- Work required
How many of the lines below have "Simple" in them? Say the number and nothing more.

- Provided data
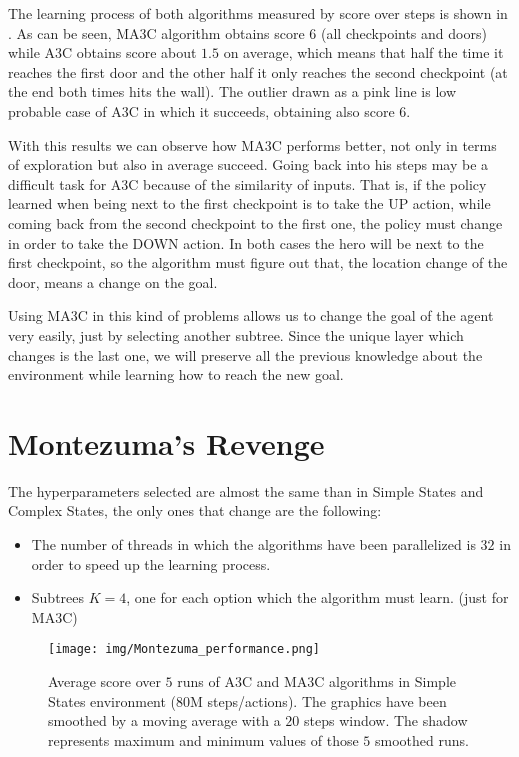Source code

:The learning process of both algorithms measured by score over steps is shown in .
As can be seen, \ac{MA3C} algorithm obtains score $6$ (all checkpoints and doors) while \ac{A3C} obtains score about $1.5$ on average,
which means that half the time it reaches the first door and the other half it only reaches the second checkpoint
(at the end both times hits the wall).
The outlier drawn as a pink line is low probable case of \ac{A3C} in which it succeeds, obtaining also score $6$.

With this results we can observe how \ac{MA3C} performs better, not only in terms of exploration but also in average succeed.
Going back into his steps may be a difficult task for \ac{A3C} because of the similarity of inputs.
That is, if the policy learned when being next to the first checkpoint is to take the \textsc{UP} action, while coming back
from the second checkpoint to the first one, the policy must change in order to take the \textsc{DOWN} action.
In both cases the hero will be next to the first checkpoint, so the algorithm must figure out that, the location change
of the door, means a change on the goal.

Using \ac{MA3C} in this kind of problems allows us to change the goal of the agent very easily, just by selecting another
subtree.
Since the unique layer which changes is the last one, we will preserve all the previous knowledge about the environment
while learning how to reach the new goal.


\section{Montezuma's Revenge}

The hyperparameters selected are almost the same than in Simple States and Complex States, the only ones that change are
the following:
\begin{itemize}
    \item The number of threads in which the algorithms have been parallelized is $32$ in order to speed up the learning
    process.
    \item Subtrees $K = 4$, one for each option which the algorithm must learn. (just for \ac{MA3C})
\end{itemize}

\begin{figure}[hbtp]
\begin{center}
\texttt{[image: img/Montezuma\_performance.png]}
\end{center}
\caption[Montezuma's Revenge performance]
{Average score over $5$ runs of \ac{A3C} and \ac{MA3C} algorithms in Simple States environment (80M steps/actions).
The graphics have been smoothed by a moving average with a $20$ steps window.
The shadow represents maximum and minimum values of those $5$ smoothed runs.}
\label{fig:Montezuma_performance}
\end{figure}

==

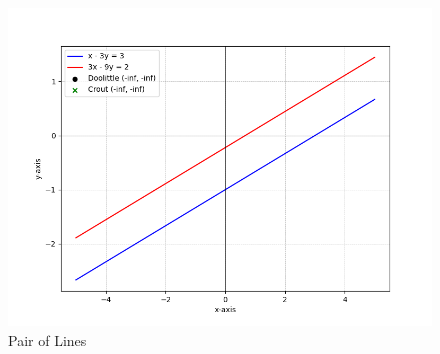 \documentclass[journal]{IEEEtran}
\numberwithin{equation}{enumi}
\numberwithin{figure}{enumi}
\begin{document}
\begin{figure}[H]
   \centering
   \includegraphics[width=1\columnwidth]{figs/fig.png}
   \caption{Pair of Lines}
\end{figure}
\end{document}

--

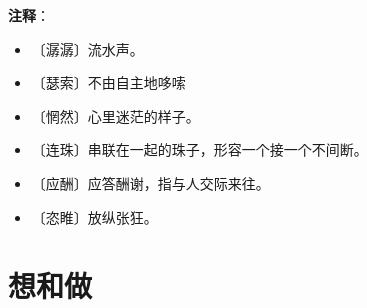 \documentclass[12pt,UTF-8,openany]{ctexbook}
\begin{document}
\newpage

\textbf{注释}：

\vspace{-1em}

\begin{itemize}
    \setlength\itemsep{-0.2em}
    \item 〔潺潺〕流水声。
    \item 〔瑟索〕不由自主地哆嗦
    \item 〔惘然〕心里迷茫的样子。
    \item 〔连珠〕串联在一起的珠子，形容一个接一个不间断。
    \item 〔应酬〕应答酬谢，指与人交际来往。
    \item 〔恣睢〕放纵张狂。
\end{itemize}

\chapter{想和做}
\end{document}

- Solution for this problem
2